自分の不甲斐なさにがっかりするものの、赤葦君が退いた案件を私が掘り返すのもしのびない気がして、結局差し出された新しい話題に素直に頷いた。
「......明日から男バレ、合同合宿?あるって......」
「ああ、うん。この前試合した音駒と、埼玉と神奈川と宮城の学校がうちに来て、ローテーション組んで練習試合するんだ」
「......そんなに来るんだ......凄いね......」
東京の学校のみならず、他県の学校が3校も来訪することに驚きを隠せず思ったままの発言をすると、赤葦君は小さく笑って「うん、本当に有難いよ」と返してくる。
普段は淡々としていて考えがわかりにくい赤葦君だが、今はこれからの合同合宿が楽しみで仕方ないという顔をしているように見えた。
赤葦君の部活に対する思い入れがよく感じられて、それに感化されたのか私にも先程のわくわくした感じが戻ってくる。
「......試合、楽しみだね......」
「......うん」
「......私も、見に行くの、楽しみです......」
「.............」
またあの梟谷の楽しいバレーボールが見られるのが嬉しくて、たまらず笑ってしまう。
その中でも木兎さんのスパイクや赤葦君のトス、二人の信頼度抜群の掛け合いがとても楽しみだ。
「.......あの、さ。森が嫌じゃなければ、連絡先交換しない?」
「.............」
以前の音駒との練習試合を思い出していると、赤葦君からそんな申し出を受け、思わず目を丸くする。
私の反応が鈍いのを気にしてか、赤葦君は「ああ、無理にとは言わないけど」と直ぐにフォローしてくれる。

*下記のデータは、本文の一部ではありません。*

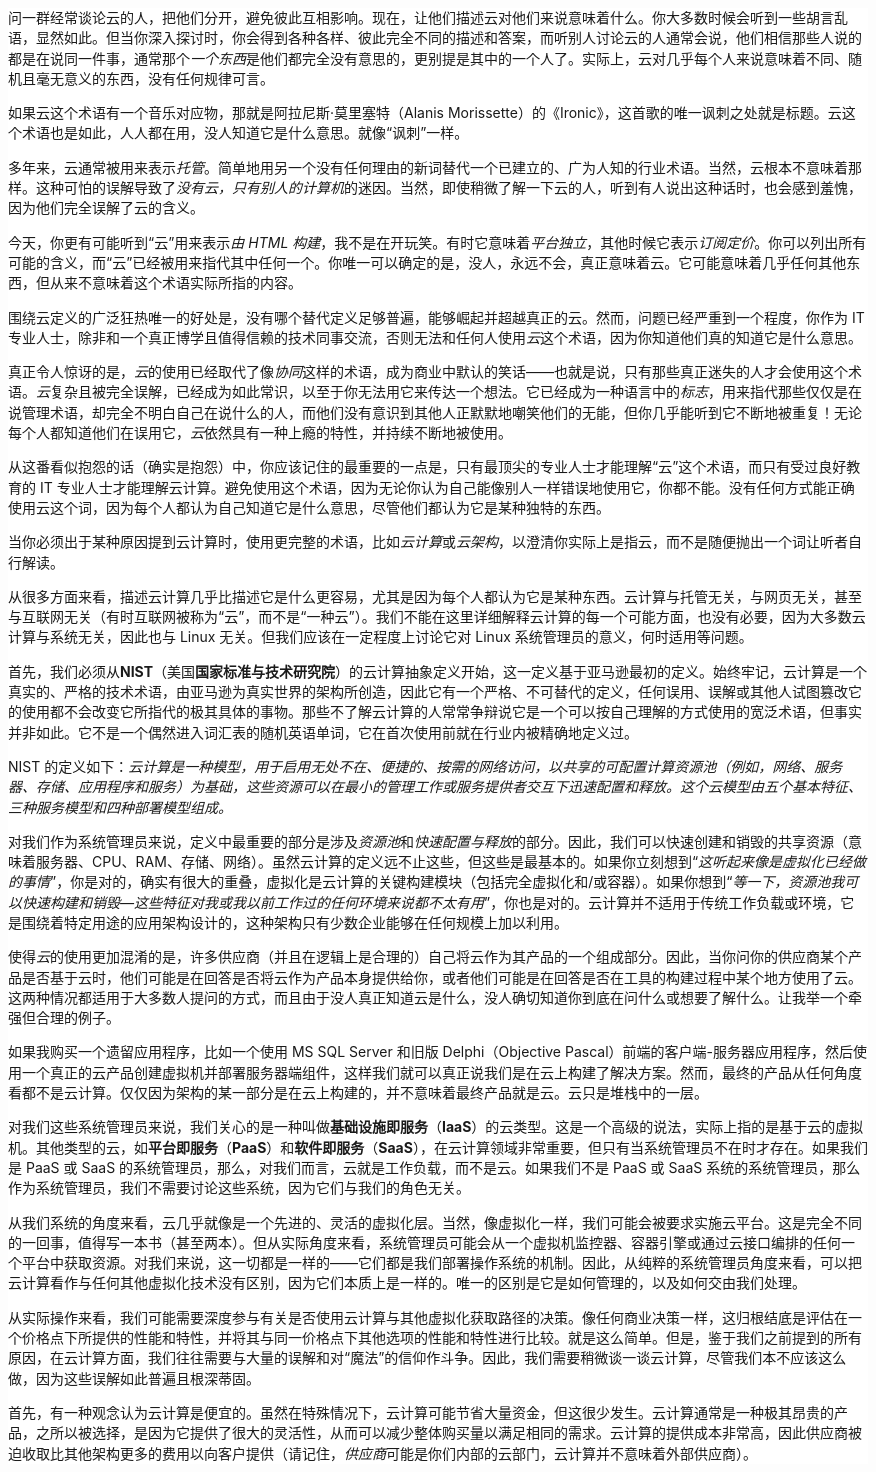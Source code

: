 问一群经常谈论云的人，把他们分开，避免彼此互相影响。现在，让他们描述云对他们来说意味着什么。你大多数时候会听到一些胡言乱语，显然如此。但当你深入探讨时，你会得到各种各样、彼此完全不同的描述和答案，而听别人讨论云的人通常会说，他们相信那些人说的都是在说同一件事，通常那个*一个东西*是他们都完全没有意思的，更别提是其中的一个人了。实际上，云对几乎每个人来说意味着不同、随机且毫无意义的东西，没有任何规律可言。

如果云这个术语有一个音乐对应物，那就是阿拉尼斯·莫里塞特（Alanis Morissette）的《Ironic》，这首歌的唯一讽刺之处就是标题。云这个术语也是如此，人人都在用，没人知道它是什么意思。就像“讽刺”一样。

多年来，云通常被用来表示*托管*。简单地用另一个没有任何理由的新词替代一个已建立的、广为人知的行业术语。当然，云根本不意味着那样。这种可怕的误解导致了*没有云，只有别人的计算机*的迷因。当然，即使稍微了解一下云的人，听到有人说出这种话时，也会感到羞愧，因为他们完全误解了云的含义。

今天，你更有可能听到“云”用来表示*由 HTML 构建*，我不是在开玩笑。有时它意味着*平台独立*，其他时候它表示*订阅定价*。你可以列出所有可能的含义，而“云”已经被用来指代其中任何一个。你唯一可以确定的是，没人，永远不会，真正意味着云。它可能意味着几乎任何其他东西，但从来不意味着这个术语实际所指的内容。

围绕云定义的广泛狂热唯一的好处是，没有哪个替代定义足够普遍，能够崛起并超越真正的云。然而，问题已经严重到一个程度，你作为 IT 专业人士，除非和一个真正博学且值得信赖的技术同事交流，否则无法和任何人使用*云*这个术语，因为你知道他们真的知道它是什么意思。

真正令人惊讶的是，*云*的使用已经取代了像*协同*这样的术语，成为商业中默认的笑话——也就是说，只有那些真正迷失的人才会使用这个术语。*云*复杂且被完全误解，已经成为如此常识，以至于你无法用它来传达一个想法。它已经成为一种语言中的*标志*，用来指代那些仅仅是在说管理术语，却完全不明白自己在说什么的人，而他们没有意识到其他人正默默地嘲笑他们的无能，但你几乎能听到它不断地被重复！无论每个人都知道他们在误用它，*云*依然具有一种上瘾的特性，并持续不断地被使用。

从这番看似抱怨的话（确实是抱怨）中，你应该记住的最重要的一点是，只有最顶尖的专业人士才能理解“云”这个术语，而只有受过良好教育的 IT 专业人士才能理解云计算。避免使用这个术语，因为无论你认为自己能像别人一样错误地使用它，你都不能。没有任何方式能正确使用云这个词，因为每个人都认为自己知道它是什么意思，尽管他们都认为它是某种独特的东西。

当你必须出于某种原因提到云计算时，使用更完整的术语，比如*云计算*或*云架构*，以澄清你实际上是指云，而不是随便抛出一个词让听者自行解读。

从很多方面来看，描述云计算几乎比描述它是什么更容易，尤其是因为每个人都认为它是某种东西。云计算与托管无关，与网页无关，甚至与互联网无关（有时互联网被称为“云”，而不是“一种云”）。我们不能在这里详细解释云计算的每一个可能方面，也没有必要，因为大多数云计算与系统无关，因此也与 Linux 无关。但我们应该在一定程度上讨论它对 Linux 系统管理员的意义，何时适用等问题。

首先，我们必须从**NIST**（美国**国家标准与技术研究院**）的云计算抽象定义开始，这一定义基于亚马逊最初的定义。始终牢记，云计算是一个真实的、严格的技术术语，由亚马逊为真实世界的架构所创造，因此它有一个严格、不可替代的定义，任何误用、误解或其他人试图篡改它的使用都不会改变它所指代的极其具体的事物。那些不了解云计算的人常常争辩说它是一个可以按自己理解的方式使用的宽泛术语，但事实并非如此。它不是一个偶然进入词汇表的随机英语单词，它在首次使用前就在行业内被精确地定义过。

NIST 的定义如下：*云计算是一种模型，用于启用无处不在、便捷的、按需的网络访问，以共享的可配置计算资源池（例如，网络、服务器、存储、应用程序和服务）为基础，这些资源可以在最小的管理工作或服务提供者交互下迅速配置和释放。这个云模型由五个基本特征、三种服务模型和四种部署模型组成。*

对我们作为系统管理员来说，定义中最重要的部分是涉及*资源池*和*快速配置与释放*的部分。因此，我们可以快速创建和销毁的共享资源（意味着服务器、CPU、RAM、存储、网络）。虽然云计算的定义远不止这些，但这些是最基本的。如果你立刻想到“*这听起来像是虚拟化已经做的事情*”，你是对的，确实有很大的重叠，虚拟化是云计算的关键构建模块（包括完全虚拟化和/或容器）。如果你想到“*等一下，资源池我可以快速构建和销毁—这些特征对我或我以前工作过的任何环境来说都不太有用*”，你也是对的。云计算并不适用于传统工作负载或环境，它是围绕着特定用途的应用架构设计的，这种架构只有少数企业能够在任何规模上加以利用。

使得*云*的使用更加混淆的是，许多供应商（并且在逻辑上是合理的）自己将云作为其产品的一个组成部分。因此，当你问你的供应商某个产品是否基于云时，他们可能是在回答是否将云作为产品本身提供给你，或者他们可能是在回答是否在工具的构建过程中某个地方使用了云。这两种情况都适用于大多数人提问的方式，而且由于没人真正知道云是什么，没人确切知道你到底在问什么或想要了解什么。让我举一个牵强但合理的例子。

如果我购买一个遗留应用程序，比如一个使用 MS SQL Server 和旧版 Delphi（Objective Pascal）前端的客户端-服务器应用程序，然后使用一个真正的云产品创建虚拟机并部署服务器端组件，这样我们就可以真正说我们是在云上构建了解决方案。然而，最终的产品从任何角度看都不是云计算。仅仅因为架构的某一部分是在云上构建的，并不意味着最终产品就是云。云只是堆栈中的一层。

对我们这些系统管理员来说，我们关心的是一种叫做**基础设施即服务**（**IaaS**）的云类型。这是一个高级的说法，实际上指的是基于云的虚拟机。其他类型的云，如**平台即服务**（**PaaS**）和**软件即服务**（**SaaS**），在云计算领域非常重要，但只有当系统管理员不在时才存在。如果我们是 PaaS 或 SaaS 的系统管理员，那么，对我们而言，云就是工作负载，而不是云。如果我们不是 PaaS 或 SaaS 系统的系统管理员，那么作为系统管理员，我们不需要讨论这些系统，因为它们与我们的角色无关。

从我们系统的角度来看，云几乎就像是一个先进的、灵活的虚拟化层。当然，像虚拟化一样，我们可能会被要求实施云平台。这是完全不同的一回事，值得写一本书（甚至两本）。但从实际角度来看，系统管理员可能会从一个虚拟机监控器、容器引擎或通过云接口编排的任何一个平台中获取资源。对我们来说，这一切都是一样的——它们都是我们部署操作系统的机制。因此，从纯粹的系统管理员角度来看，可以把云计算看作与任何其他虚拟化技术没有区别，因为它们本质上是一样的。唯一的区别是它是如何管理的，以及如何交由我们处理。

从实际操作来看，我们可能需要深度参与有关是否使用云计算与其他虚拟化获取路径的决策。像任何商业决策一样，这归根结底是评估在一个价格点下所提供的性能和特性，并将其与同一价格点下其他选项的性能和特性进行比较。就是这么简单。但是，鉴于我们之前提到的所有原因，在云计算方面，我们往往需要与大量的误解和对“魔法”的信仰作斗争。因此，我们需要稍微谈一谈云计算，尽管我们本不应该这么做，因为这些误解如此普遍且根深蒂固。

首先，有一种观念认为云计算是便宜的。虽然在特殊情况下，云计算可能节省大量资金，但这很少发生。云计算通常是一种极其昂贵的产品，之所以被选择，是因为它提供了很大的灵活性，从而可以减少整体购买量以满足相同的需求。云计算的提供成本非常高，因此供应商被迫收取比其他架构更多的费用以向客户提供（请记住，*供应商*可能是你们内部的云部门，云计算并不意味着外部供应商）。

「.......あ......ありがとう、ございます......お願いします......」
「いや、この場合お礼言うのは俺の方だから」
「.............」
断る理由は特に思い至らなかったので、おずおずと頭を下げてこちらからもお願いすると、赤葦君は少し苦笑気味に笑った。
お互いスマホを取り出して、QRコードを読み取る。
出てきたアイコンを確認して登録すると、直ぐに【赤葦です。】というメッセージが律儀に送られてきた。
「......ありがとう。じゃあ、また連絡する」
「.............」
「森も部活、頑張って」
「.......うん......赤葦君も......頑張ってください......」
スマホを両手で持ちながら言葉を返すと、赤葦君は片手を緩く振ってそのまま教室へ戻っていった。
「.............」
赤葦君の姿が完全に見えなくなると、小さくため息を吐いてちらりと手元のスマホを見る。
真新しいトークルームには先程確認のために送られた【赤葦です。】という簡単な一文だけが浮かんでいる。
まさか、クラスで人気の高い赤葦君の連絡先をこのスマホに入れる日が来るなんて。
スマホ画面を見ながらふと左手首につけたホワイトカラーの腕時計が目に入り、人生は本当にどう転ぶかわからないものだなとしみじみ思ってしまった。
木兎さんのボールにぶつかってしまうまで、同じクラスとはいえ、赤葦君とは全く話さなかったのに。
「.............」
あの事件がなければ、きっと今もお互いに話さないままだっただろう。
勿論、木兎さんとも、男バレの先輩方とも。
バレーボールの試合を見に行くことも、その面白さや凄さを感じることも、きっとなかったはずだ。
「.............」
全てのきっかけとなった腕時計を指で軽く撫でてから、深呼吸を2回する。
意を決してスマホ画面に指を滑らせ、【森です。よろしくお願いします。】と短いメッセージを送信してから、直ぐにカバンの中にしまった。
いつもより少しだけテンポの速い心音を携えて、私は園芸部の部室である第三会議室へ足を進めるのだった。